__Exercise__.
Please return every line of the records that contains the word "emph".

Dataset entries

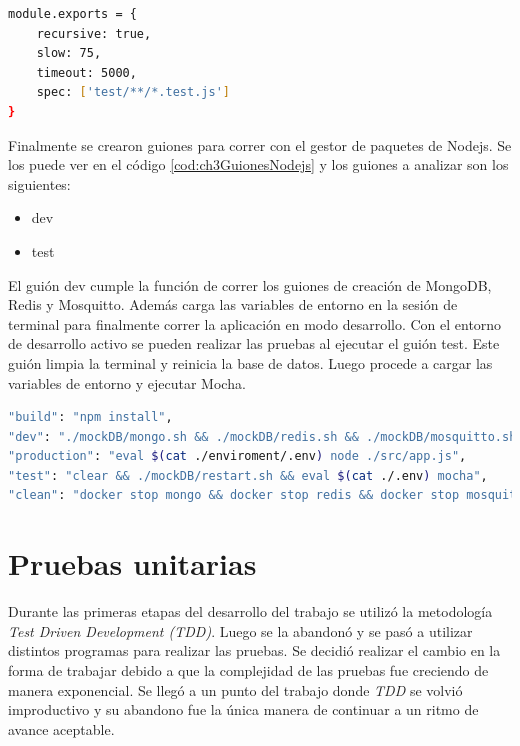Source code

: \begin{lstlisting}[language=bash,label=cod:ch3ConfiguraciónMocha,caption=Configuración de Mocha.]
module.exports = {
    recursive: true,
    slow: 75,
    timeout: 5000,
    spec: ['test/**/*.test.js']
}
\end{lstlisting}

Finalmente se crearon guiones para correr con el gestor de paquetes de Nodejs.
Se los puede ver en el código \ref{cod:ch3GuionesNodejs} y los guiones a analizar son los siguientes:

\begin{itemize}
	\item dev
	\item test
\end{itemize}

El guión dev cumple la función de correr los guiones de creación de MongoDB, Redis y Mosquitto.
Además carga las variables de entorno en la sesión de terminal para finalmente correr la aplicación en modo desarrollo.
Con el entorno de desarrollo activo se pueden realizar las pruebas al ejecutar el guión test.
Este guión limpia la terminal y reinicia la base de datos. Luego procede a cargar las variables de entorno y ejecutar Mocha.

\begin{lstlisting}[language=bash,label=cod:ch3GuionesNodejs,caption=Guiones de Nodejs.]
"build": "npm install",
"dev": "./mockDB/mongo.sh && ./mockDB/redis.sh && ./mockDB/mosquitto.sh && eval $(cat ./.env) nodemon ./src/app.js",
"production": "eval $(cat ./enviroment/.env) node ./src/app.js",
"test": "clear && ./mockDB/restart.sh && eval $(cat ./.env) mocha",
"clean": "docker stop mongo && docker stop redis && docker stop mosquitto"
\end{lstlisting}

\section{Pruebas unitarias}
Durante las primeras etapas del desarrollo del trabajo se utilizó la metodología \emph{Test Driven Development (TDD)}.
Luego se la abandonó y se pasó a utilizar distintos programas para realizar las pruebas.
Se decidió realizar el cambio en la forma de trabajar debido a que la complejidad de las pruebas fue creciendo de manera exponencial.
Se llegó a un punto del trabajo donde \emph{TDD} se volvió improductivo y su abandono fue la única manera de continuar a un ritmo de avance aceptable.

...

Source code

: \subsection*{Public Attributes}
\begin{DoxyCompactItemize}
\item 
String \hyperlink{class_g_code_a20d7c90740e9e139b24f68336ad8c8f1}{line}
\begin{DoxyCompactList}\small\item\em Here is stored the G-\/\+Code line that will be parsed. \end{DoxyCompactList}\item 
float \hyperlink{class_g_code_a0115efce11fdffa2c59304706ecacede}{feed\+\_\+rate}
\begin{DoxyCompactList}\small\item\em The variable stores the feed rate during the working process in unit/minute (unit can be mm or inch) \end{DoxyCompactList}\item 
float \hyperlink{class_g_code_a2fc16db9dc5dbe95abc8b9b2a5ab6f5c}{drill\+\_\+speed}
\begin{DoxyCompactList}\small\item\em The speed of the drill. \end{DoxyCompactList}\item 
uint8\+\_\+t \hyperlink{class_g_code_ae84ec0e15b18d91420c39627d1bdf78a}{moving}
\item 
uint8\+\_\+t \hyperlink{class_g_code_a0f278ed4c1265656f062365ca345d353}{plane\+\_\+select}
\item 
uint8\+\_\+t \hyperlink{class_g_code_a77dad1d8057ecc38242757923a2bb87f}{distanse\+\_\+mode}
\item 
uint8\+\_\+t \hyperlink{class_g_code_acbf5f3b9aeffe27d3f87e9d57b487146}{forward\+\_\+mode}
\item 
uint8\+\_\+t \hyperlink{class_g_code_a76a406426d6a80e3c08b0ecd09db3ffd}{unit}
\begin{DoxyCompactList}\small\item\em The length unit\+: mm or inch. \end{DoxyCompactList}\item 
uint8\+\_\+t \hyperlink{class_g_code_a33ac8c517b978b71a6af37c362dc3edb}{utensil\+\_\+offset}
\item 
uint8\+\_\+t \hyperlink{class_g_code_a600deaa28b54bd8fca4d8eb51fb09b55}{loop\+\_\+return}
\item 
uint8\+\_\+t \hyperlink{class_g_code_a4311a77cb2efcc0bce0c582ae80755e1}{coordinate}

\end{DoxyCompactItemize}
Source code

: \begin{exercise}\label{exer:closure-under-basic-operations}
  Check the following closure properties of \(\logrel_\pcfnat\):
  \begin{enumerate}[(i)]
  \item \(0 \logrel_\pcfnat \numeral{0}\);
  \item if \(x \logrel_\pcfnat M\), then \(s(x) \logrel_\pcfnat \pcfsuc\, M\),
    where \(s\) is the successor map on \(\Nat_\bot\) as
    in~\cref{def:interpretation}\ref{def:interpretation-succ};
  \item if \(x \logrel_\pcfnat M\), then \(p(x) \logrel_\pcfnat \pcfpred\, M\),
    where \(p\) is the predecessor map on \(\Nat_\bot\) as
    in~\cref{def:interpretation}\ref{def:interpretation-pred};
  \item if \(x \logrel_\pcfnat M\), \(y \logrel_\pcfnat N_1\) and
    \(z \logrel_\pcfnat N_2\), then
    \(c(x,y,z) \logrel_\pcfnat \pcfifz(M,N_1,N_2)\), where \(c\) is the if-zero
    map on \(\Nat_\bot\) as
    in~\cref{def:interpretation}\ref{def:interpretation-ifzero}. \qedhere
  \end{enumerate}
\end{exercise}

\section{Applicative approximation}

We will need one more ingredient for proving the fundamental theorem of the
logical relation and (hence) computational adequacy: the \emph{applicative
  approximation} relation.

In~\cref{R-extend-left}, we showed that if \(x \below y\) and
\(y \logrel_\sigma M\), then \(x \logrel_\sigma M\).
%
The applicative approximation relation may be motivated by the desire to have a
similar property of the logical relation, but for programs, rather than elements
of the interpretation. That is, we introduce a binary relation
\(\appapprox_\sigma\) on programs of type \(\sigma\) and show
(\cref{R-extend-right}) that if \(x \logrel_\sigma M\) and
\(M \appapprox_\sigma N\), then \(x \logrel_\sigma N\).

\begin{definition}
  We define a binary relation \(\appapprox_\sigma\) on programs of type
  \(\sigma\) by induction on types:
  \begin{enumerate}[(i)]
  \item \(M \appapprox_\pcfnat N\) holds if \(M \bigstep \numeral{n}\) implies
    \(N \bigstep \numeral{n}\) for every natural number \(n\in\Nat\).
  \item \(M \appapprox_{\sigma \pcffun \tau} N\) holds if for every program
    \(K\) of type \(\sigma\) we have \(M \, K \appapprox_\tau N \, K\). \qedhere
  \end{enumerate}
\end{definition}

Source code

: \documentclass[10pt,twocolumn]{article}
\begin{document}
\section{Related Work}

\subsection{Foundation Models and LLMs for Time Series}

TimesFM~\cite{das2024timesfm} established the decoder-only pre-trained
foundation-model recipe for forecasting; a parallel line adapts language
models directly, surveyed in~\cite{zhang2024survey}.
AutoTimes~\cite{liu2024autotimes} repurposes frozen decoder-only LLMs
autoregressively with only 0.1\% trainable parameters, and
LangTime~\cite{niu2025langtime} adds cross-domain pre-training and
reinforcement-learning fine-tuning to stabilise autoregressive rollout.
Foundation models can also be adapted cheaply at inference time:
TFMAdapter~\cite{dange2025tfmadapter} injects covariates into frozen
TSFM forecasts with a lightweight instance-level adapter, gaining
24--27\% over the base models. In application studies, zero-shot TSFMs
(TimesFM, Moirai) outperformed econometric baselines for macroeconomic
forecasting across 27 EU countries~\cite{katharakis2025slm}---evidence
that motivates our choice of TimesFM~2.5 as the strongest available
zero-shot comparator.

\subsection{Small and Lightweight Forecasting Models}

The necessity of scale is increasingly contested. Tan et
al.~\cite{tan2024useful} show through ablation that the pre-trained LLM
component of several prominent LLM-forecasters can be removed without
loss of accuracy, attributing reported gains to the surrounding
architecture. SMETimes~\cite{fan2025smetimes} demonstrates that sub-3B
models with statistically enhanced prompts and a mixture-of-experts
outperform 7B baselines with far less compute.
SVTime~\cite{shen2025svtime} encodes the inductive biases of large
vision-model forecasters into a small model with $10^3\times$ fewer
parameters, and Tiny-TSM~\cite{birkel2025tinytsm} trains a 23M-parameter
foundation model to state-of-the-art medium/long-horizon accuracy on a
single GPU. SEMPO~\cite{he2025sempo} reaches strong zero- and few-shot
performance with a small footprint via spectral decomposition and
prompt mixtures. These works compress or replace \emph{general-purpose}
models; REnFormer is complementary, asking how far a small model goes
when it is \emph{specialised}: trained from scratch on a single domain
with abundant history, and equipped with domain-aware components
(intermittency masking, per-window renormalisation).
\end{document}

__Response box__.
Durante las primeras etapas del desarrollo del trabajo se utilizó la metodología \emph{Test Driven Development (TDD)}.
Se llegó a un punto del trabajo donde \emph{TDD} se volvió improductivo y su abandono fue la única manera de continuar a un ritmo de avance aceptable.
logical relation and (hence) computational adequacy: the \emph{applicative
prompt mixtures. These works compress or replace \emph{general-purpose}
when it is \emph{specialised}: trained from scratch on a single domain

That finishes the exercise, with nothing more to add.